The book is divided into two parts. The first is mostly taken up with the period before the invasion, when Law Chantler and Jack Chrysler were going through training in England. This part of the book is mostly light-hearted, chronicling the two men's experiences in a new country and the trials they face in their training, but there a few moments that foreshadow what is to come, as when Chantler and Chrysler witness a bus accident in which a woman is killed. As the day draws near, the unit begins training with live ammunition (which means real casualties), and they are issued collapsible bicycles for use in the invasion. Important dignitaries, including the King of England, come to wish them well, and then--after a false start--they board ships and learn that they are indeed going to be part of the invasion of Normandy.
Part Two is the story of the invasion itself. Chantler's unit hits the beach but then stalls and can move no further. The Canadians were up against one of the elite units of the German army, commanded by Field Marshal Erwin Rommel himself, and they were both outnumbered and outgunned. There are periods of waiting--even a few more light-hearted moments, as when Chantler captures a German soldier who is relieving himself in the woods--before the story culminates in a final, bloody assault on the town of Buron, which was key to the capture of Caen. Here the palette shifts from gray-green to red as the characters engage in hand-to-hand combat and press forward even as their comrades and commanders are killed on either side of them. After all that, though, the book ends on a quiet note, with Law Chantler standing quietly among the scattered bodies, his mind in another time and place.

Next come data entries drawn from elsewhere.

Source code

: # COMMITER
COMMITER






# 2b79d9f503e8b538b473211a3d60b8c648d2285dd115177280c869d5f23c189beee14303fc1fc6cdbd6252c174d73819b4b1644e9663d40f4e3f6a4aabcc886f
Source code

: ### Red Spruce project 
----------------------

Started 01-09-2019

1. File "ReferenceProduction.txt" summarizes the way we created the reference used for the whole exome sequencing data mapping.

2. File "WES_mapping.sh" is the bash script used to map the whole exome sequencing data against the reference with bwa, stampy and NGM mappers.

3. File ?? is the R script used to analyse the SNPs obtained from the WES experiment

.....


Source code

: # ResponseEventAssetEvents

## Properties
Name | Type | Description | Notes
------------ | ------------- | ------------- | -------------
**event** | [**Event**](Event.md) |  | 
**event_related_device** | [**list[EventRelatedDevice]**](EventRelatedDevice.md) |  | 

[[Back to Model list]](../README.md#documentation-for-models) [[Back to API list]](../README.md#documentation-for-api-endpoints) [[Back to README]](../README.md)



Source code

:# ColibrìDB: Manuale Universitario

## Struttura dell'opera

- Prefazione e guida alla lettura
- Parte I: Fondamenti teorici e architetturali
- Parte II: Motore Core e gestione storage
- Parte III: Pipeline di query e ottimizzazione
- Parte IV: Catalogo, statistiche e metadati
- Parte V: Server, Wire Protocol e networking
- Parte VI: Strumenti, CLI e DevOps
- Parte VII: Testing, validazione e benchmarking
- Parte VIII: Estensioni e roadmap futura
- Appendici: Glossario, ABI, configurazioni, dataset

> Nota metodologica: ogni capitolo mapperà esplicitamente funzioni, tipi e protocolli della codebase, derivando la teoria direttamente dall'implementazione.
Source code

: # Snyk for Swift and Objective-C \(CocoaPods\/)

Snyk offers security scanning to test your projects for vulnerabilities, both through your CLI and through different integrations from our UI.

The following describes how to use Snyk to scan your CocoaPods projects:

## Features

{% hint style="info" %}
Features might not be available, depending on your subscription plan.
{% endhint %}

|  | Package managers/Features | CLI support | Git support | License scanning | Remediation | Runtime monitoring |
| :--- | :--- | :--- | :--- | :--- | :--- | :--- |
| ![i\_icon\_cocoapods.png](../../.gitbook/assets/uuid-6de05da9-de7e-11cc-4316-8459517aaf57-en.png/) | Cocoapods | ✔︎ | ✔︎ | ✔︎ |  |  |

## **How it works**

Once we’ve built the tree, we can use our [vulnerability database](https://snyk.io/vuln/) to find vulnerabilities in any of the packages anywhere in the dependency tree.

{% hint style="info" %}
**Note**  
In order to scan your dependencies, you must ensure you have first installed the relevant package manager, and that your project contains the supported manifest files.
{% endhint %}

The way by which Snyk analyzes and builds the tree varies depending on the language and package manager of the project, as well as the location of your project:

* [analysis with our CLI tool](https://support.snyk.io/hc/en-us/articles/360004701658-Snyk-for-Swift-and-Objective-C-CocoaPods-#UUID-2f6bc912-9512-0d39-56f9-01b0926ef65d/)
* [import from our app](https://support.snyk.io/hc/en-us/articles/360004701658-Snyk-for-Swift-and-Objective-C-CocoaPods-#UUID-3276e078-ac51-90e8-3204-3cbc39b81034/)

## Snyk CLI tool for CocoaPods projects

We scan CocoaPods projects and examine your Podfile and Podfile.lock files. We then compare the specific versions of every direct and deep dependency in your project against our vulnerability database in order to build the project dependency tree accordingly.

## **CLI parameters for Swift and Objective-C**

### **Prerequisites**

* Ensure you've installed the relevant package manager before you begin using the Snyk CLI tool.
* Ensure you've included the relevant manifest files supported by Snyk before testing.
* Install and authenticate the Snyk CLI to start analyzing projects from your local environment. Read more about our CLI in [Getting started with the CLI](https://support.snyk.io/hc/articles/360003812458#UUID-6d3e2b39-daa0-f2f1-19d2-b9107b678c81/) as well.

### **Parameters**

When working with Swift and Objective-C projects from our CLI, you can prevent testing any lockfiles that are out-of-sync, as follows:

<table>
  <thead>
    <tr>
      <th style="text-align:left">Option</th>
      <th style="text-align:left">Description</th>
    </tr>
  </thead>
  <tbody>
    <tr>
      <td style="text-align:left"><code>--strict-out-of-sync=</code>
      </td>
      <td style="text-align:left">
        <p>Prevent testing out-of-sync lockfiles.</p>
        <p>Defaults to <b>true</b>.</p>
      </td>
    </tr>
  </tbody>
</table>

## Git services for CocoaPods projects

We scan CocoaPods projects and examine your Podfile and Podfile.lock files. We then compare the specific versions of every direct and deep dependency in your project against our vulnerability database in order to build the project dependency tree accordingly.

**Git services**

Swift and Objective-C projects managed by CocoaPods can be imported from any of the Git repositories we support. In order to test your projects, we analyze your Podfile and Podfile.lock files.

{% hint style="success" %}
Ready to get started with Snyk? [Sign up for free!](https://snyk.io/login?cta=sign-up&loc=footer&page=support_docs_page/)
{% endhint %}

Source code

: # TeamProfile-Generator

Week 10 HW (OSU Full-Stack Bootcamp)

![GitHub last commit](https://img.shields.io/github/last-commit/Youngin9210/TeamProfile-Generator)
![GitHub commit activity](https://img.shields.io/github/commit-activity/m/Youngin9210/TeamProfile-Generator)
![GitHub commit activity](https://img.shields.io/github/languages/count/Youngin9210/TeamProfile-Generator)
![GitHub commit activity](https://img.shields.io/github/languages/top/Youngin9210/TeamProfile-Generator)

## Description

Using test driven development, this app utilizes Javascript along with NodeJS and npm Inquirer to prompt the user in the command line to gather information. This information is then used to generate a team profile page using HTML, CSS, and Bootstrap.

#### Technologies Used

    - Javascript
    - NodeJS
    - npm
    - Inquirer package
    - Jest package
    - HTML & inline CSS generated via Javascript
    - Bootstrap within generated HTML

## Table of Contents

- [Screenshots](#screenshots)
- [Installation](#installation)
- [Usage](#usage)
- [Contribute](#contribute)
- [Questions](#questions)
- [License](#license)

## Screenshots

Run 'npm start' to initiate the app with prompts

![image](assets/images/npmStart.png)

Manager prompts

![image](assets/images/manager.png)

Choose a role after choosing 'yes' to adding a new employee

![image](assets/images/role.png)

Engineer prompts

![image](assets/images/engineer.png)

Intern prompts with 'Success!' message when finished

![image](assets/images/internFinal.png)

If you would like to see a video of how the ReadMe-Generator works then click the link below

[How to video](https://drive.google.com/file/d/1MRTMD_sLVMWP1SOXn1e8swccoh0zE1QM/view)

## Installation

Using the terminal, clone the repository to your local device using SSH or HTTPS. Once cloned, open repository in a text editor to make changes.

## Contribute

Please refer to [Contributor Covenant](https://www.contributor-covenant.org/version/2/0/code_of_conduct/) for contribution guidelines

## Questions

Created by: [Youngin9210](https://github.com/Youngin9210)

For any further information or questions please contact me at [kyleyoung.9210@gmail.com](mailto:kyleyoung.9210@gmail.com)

The art and storytelling in this book are nothing short of superb. Scott Chantler has a clear, crisp style that suits this type of story well. He uses muted colors in a thoughtful way--gray-green for most of the story, red to accent a moment of blood or violence and, later, as the dominant color in the battle scenes. This is never overdone, and in fact the art has a coolness to it that makes the sometimes disturbing subject matter easy to take. We are, after all, looking at this story from a distance.
Chantler composes his pages carefully, starting with a nine-panel grid but often breaking it to introduce horizontal and vertical shapes. The small panels mean we are often looking at the story in a series of small details--a face, an object, a gesture--and sometimes objects or shapes mirror those on the opposite page. When he widens the view, as he does for a two-page spread of the ships on D-Day, the effect is truly stunning.

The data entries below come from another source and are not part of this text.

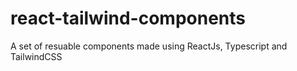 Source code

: # react-tailwind-components
A set of resuable components made using ReactJs, Typescript and TailwindCSS 
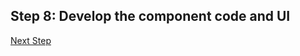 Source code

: ## Step 8: Develop the component code and UI


[Next Step](https://github.com/bakobako/keboola-empower-workshop-components/blob/main/workshop_steps/Step%2009%3A%20Test%20component%20locally.md) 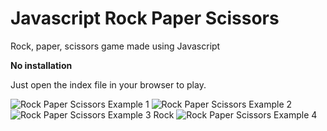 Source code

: # Javascript Rock Paper Scissors
Rock, paper, scissors game made using Javascript

**No installation**

Just open the index file in your browser to play.

![Rock Paper Scissors Example 1](https://user-images.githubusercontent.com/95859352/151275315-25aacc4f-4a2e-4506-9f6d-f5c184ac4990.png)
![Rock Paper Scissors Example 2](https://user-images.githubusercontent.com/95859352/151275324-3874fa0b-1ee9-4f50-afae-8df9cd55ce93.png)
![Rock Paper Scissors Example 3 Rock](https://user-images.githubusercontent.com/95859352/151275327-9892c7d8-cfa3-4fce-837e-e3ea51f61dac.png)
![Rock Paper Scissors Example 4](https://user-images.githubusercontent.com/95859352/151275330-b01322f3-8869-4742-8d0a-63fd51f9a33a.png)
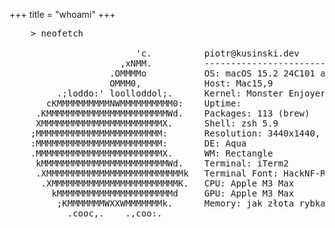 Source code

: +++
title = "whoami"
+++

<pre>
    > neofetch
    
                        'c.          piotr@kusinski.dev
                     ,xNMM.          -------------------------------
                   .OMMMMo           OS: macOS 15.2 24C101 arm64
                   OMMM0,            Host: Mac15,9
         .;loddo:' loolloddol;.      Kernel: Monster Enjoyer 69.420
       cKMMMMMMMMMMNWMMMMMMMMMM0:    Uptime: <span id="sinceBirth"></span>
     .KMMMMMMMMMMMMMMMMMMMMMMMWd.    Packages: 113 (brew)
     XMMMMMMMMMMMMMMMMMMMMMMMX.      Shell: zsh 5.9
    ;MMMMMMMMMMMMMMMMMMMMMMMM:       Resolution: 3440x1440, 2560x1440
    :MMMMMMMMMMMMMMMMMMMMMMMM:       DE: Aqua
    .MMMMMMMMMMMMMMMMMMMMMMMMX.      WM: Rectangle
     kMMMMMMMMMMMMMMMMMMMMMMMMWd.    Terminal: iTerm2
     .XMMMMMMMMMMMMMMMMMMMMMMMMMMk   Terminal Font: HackNF-Regular 14
      .XMMMMMMMMMMMMMMMMMMMMMMMMK.   CPU: Apple M3 Max
        kMMMMMMMMMMMMMMMMMMMMMMd     GPU: Apple M3 Max
         ;KMMMMMMMWXXWMMMMMMMk.      Memory: jak złota rybka
           .cooc,.    .,coo:.
</pre>

<script>
let updateElapsedTime = () => {
    const birthDate = new Date("1997-02-13T00:00:00.000Z");

    let getElapsedTime = () => {
        const now = new Date();
        let years = now.getFullYear() - birthDate.getFullYear();
        let months = now.getMonth() - birthDate.getMonth();
        let days = now.getDate() - birthDate.getDate();
        let hours = now.getHours() - birthDate.getHours();
        let minutes = now.getMinutes() - birthDate.getMinutes();
        let seconds = now.getSeconds() - birthDate.getSeconds();

        /* some sanitization */
        seconds < 0 ? seconds += 60 : minutes --;
        seconds >= 0 && seconds < 10 ? seconds = "0" + seconds : seconds;
        minutes < 0 ? minutes += 60 : hours --;
        hours < 0 ? hours += 60 : days --;
        if (days < 0) {
            const lastMonth = new Date(now.getFullYear(), now.getMonth(), 0);
            days += lastMonth.getDate();
            months--;
        }
        months < 0 ? months += 12 : years--;

        return `${years} years, ${months} months, ${days} days, ${hours}:${minutes}:${seconds}`
    };

    let update = () => {
        document.getElementById("sinceBirth").textContent = getElapsedTime();
    };

    update();
    setInterval(update, 1000);
};

updateElapsedTime();
</script> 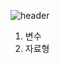 ![header](https://capsule-render.vercel.app/api?type=Waving&color=gradient&height=100&section=header&text=Tae%5Hun의%5파이썬%5공부%5노트%5%F0%9F%A4%97)


1. 변수
2. 자료형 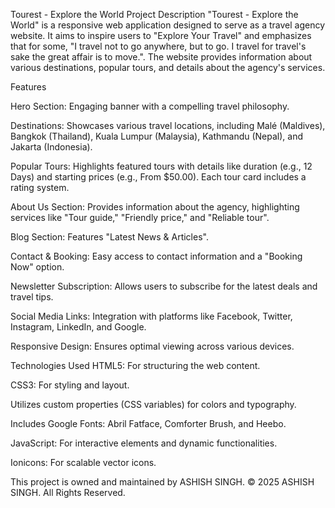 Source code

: Tourest - Explore the World
Project Description
"Tourest - Explore the World" is a responsive web application designed to serve as a travel agency website. It aims to inspire users to "Explore Your Travel" and emphasizes that for some, "I travel not to go anywhere, but to go. I travel for travel's sake the great affair is to move.". The website provides information about various destinations, popular tours, and details about the agency's services.


Features

Hero Section: Engaging banner with a compelling travel philosophy.


Destinations: Showcases various travel locations, including Malé (Maldives), Bangkok (Thailand), Kuala Lumpur (Malaysia), Kathmandu (Nepal), and Jakarta (Indonesia).


Popular Tours: Highlights featured tours with details like duration (e.g., 12 Days) and starting prices (e.g., From $50.00). Each tour card includes a rating system.


About Us Section: Provides information about the agency, highlighting services like "Tour guide," "Friendly price," and "Reliable tour".


Blog Section: Features "Latest News & Articles".


Contact & Booking: Easy access to contact information and a "Booking Now" option.


Newsletter Subscription: Allows users to subscribe for the latest deals and travel tips.


Social Media Links: Integration with platforms like Facebook, Twitter, Instagram, LinkedIn, and Google.

Responsive Design: Ensures optimal viewing across various devices.

Technologies Used
HTML5: For structuring the web content.

CSS3: For styling and layout.

Utilizes custom properties (CSS variables) for colors and typography.

Includes Google Fonts: Abril Fatface, Comforter Brush, and Heebo.

JavaScript: For interactive elements and dynamic functionalities.

Ionicons: For scalable vector icons.


This project is owned and maintained by ASHISH SINGH.
© 2025 ASHISH SINGH. All Rights Reserved.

The book winds up with a description of the significance of the battle of Buron and some more personal reflections. This is a war story that never glamorizes war; Chantler not only shows the injuries men receive on the battlefield, he hints at the longer-lasting consequences for those who survive, and there is a profound personal loss at the heart of it. Two Generals is a moving story, beautifully drawn and artfully told, and all the more important because it is true.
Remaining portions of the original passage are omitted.